Exercise input ->

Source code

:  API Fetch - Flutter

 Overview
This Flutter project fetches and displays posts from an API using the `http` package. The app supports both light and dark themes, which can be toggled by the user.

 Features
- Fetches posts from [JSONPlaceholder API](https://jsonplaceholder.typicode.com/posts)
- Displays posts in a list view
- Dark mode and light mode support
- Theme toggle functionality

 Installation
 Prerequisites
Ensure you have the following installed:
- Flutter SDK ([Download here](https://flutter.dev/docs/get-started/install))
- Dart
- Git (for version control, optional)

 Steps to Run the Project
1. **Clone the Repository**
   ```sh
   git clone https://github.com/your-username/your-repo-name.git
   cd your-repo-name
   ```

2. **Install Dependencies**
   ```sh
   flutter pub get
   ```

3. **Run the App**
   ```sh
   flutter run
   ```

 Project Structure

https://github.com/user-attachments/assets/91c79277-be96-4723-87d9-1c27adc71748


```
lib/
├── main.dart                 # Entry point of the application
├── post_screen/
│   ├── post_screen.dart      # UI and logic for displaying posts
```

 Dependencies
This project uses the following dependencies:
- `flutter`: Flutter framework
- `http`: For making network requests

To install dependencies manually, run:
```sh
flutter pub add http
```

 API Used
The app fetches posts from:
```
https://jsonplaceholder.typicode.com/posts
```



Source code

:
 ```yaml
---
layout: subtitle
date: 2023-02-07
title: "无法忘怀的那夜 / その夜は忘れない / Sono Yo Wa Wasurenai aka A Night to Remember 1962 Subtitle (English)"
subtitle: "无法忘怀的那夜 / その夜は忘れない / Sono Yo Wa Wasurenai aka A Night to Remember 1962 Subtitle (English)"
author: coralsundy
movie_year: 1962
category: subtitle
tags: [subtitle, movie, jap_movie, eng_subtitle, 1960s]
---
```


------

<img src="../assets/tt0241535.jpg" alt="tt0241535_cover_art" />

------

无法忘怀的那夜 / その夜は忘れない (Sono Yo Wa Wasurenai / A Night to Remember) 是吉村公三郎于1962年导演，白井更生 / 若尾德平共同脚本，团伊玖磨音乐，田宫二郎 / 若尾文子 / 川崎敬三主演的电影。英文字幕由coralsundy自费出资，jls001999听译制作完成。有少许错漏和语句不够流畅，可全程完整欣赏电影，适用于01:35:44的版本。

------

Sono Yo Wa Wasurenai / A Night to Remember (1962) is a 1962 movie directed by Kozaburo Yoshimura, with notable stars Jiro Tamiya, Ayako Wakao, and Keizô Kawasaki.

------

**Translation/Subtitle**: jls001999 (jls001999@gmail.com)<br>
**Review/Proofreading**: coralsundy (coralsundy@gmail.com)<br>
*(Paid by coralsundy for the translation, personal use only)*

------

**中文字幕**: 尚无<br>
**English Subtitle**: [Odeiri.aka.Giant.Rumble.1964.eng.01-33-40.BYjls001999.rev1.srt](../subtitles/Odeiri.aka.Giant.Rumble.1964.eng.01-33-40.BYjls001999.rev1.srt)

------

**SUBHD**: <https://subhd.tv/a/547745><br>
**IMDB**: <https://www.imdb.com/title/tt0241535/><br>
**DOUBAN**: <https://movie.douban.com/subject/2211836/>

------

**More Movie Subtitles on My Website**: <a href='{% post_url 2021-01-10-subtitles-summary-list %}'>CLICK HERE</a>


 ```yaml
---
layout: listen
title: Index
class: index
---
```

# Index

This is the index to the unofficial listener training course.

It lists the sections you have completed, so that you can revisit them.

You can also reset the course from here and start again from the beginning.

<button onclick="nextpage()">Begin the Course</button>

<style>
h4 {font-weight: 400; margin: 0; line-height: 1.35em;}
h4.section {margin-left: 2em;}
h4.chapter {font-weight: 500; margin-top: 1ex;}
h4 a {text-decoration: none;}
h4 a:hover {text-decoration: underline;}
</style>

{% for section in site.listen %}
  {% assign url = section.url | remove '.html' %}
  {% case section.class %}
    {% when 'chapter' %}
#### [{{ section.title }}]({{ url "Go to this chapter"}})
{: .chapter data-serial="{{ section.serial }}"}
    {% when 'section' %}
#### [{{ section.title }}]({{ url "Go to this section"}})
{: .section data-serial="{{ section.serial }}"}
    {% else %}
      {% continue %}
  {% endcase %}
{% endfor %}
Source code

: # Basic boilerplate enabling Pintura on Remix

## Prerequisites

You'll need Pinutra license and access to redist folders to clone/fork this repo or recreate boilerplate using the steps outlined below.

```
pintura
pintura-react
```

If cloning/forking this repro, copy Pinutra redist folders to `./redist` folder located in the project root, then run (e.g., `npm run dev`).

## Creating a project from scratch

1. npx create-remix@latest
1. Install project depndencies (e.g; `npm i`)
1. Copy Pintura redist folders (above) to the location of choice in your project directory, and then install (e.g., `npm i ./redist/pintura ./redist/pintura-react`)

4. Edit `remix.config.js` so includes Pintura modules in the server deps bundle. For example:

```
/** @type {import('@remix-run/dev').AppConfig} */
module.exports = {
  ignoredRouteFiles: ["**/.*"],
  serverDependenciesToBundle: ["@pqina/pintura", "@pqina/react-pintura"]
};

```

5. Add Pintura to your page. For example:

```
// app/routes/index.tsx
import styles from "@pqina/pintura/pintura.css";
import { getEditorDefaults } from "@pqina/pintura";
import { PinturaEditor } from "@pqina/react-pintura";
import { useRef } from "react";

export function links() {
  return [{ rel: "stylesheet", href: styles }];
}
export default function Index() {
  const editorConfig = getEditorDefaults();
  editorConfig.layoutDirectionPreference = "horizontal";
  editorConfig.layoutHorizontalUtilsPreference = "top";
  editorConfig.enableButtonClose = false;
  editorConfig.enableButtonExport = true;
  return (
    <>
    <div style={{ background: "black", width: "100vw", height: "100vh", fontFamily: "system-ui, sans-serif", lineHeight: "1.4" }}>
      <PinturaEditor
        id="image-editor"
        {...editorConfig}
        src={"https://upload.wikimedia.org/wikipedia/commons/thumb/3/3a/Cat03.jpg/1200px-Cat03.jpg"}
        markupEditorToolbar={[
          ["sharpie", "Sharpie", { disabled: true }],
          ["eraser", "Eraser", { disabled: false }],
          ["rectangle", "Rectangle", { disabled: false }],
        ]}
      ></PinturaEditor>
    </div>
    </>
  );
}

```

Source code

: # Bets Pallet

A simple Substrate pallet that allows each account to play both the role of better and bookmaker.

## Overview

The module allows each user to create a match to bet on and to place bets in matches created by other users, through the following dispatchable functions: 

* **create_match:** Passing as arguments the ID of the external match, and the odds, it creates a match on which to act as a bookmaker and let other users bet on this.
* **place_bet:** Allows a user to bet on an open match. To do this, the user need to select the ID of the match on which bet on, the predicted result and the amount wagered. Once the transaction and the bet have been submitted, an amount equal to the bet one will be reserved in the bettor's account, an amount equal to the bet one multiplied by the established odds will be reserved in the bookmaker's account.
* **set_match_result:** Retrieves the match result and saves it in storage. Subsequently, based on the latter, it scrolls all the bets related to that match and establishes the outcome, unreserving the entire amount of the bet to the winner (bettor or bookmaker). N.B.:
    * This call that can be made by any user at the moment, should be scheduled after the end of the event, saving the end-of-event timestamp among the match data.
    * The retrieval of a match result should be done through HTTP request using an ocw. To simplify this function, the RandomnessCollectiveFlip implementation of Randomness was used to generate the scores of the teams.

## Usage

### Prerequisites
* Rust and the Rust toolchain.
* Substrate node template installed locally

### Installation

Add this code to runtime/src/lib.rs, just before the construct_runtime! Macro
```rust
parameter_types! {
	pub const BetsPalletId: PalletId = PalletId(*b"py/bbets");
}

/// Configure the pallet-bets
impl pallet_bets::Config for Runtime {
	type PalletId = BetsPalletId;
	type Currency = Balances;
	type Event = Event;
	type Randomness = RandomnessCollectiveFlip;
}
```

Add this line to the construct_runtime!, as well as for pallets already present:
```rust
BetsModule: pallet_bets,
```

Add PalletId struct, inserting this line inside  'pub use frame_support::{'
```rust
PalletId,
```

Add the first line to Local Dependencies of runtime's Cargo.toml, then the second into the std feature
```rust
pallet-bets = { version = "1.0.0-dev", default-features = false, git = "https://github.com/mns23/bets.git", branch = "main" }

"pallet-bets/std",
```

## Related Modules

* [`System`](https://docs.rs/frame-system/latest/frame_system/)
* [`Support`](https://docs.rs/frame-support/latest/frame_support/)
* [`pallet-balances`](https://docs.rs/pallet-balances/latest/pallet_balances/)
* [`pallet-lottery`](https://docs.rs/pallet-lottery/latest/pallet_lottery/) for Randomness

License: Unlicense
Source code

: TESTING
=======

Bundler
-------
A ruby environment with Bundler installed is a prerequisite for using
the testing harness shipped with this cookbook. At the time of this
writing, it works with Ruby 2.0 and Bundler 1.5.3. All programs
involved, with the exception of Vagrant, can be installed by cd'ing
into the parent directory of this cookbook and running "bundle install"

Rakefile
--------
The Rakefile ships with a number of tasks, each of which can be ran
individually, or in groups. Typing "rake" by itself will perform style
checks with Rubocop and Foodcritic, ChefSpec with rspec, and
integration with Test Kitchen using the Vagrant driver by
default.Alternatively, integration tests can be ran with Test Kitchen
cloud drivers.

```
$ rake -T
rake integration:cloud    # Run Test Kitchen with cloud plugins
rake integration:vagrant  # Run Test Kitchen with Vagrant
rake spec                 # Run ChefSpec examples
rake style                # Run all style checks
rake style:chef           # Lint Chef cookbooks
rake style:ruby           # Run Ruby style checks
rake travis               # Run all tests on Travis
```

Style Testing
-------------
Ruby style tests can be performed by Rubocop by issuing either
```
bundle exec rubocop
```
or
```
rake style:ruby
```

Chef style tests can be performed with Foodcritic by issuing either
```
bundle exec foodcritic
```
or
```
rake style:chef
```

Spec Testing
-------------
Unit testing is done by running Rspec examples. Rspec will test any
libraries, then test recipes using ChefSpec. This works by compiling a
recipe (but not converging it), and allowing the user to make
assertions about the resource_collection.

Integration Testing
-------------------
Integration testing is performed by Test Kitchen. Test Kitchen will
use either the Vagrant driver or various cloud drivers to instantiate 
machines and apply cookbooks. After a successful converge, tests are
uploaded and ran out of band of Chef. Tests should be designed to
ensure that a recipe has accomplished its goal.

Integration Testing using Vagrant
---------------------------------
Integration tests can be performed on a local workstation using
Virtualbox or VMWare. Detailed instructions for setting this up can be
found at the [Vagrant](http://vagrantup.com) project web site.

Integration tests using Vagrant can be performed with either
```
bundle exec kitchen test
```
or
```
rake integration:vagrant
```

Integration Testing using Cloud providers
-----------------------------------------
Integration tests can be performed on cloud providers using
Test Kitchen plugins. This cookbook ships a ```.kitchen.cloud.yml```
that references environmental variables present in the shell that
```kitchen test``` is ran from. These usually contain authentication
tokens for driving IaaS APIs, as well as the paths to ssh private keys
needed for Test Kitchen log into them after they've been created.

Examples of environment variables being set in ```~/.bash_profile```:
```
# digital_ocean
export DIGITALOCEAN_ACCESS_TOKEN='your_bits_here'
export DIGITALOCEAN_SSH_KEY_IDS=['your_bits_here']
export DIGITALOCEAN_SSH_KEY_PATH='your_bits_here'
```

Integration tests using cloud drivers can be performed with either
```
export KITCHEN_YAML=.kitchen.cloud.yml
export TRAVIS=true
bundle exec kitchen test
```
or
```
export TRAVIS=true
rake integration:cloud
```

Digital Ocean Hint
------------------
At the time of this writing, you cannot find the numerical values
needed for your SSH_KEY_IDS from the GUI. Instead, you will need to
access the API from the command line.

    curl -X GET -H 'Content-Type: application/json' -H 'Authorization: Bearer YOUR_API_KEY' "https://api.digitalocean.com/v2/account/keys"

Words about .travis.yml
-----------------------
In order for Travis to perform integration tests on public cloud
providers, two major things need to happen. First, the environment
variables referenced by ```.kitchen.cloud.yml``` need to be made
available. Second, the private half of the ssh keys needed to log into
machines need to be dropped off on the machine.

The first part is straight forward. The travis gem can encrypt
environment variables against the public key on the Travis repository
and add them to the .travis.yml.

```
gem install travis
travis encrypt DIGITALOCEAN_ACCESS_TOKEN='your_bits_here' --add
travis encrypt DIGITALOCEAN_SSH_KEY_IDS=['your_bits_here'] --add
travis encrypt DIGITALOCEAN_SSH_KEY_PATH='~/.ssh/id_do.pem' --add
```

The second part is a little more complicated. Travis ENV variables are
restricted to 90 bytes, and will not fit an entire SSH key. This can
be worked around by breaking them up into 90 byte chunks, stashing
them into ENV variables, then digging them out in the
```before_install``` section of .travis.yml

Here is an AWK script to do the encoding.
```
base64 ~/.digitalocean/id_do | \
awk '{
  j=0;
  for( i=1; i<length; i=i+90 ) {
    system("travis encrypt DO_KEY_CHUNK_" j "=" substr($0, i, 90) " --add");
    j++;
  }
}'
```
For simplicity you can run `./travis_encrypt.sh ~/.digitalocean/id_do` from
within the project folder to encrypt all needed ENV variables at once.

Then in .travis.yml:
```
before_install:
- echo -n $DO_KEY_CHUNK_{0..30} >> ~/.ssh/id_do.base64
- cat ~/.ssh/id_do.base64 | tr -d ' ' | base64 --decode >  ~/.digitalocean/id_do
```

Task item -> Please transcribe only the lines in the records above running from the line that has "A ruby environment" through the line that has "The Rakefile ships", both included, exactly as they appear.

Response for this exercise ->
A ruby environment with Bundler installed is a prerequisite for using
the testing harness shipped with this cookbook. At the time of this
writing, it works with Ruby 2.0 and Bundler 1.5.3. All programs
involved, with the exception of Vagrant, can be installed by cd'ing
into the parent directory of this cookbook and running "bundle install"

Rakefile
--------
The Rakefile ships with a number of tasks, each of which can be ran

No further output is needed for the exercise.